WHAT IS BEING ASKED -
The answer should be one number, the count of lines in the data with "upgrade".

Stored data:
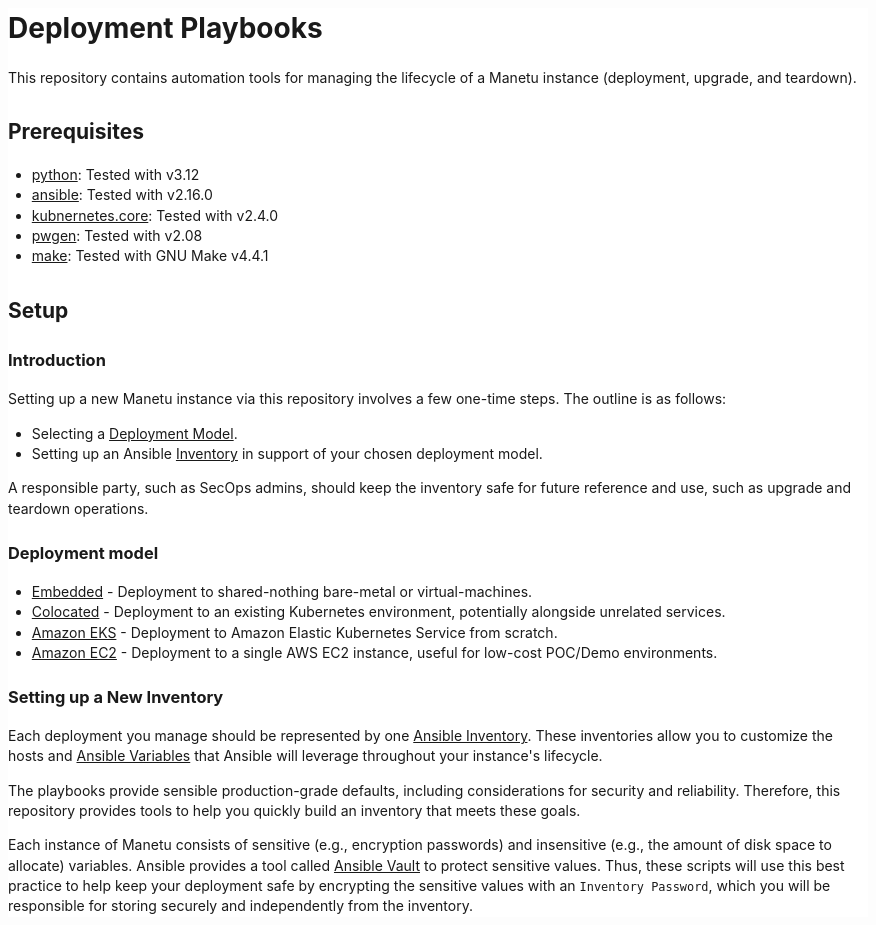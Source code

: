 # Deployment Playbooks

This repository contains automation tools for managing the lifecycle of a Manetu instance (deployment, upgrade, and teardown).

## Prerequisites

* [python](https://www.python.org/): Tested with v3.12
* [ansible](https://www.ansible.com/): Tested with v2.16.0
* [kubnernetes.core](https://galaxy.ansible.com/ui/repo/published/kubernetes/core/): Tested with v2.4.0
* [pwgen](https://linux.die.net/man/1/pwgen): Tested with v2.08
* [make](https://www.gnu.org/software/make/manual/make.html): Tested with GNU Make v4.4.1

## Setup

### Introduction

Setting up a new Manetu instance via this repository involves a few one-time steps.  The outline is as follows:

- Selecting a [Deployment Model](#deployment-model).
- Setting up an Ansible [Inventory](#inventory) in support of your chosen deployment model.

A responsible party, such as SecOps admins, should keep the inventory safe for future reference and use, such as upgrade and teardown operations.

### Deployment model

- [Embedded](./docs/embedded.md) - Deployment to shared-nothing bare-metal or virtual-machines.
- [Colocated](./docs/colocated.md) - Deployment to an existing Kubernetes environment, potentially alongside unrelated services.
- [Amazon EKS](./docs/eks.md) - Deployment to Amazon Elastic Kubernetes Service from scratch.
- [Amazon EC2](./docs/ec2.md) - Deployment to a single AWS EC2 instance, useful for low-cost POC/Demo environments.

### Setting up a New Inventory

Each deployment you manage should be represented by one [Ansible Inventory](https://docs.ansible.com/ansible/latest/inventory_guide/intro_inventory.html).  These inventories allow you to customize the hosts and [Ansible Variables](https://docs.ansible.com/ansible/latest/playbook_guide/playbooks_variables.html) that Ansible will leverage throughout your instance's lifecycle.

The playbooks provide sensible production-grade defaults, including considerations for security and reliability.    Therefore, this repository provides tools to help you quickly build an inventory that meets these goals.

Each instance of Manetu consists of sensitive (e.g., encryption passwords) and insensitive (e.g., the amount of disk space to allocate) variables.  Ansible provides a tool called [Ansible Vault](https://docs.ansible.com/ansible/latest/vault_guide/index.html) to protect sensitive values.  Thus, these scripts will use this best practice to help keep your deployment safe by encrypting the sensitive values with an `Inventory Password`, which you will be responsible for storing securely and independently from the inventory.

ANSWER SPACE -
2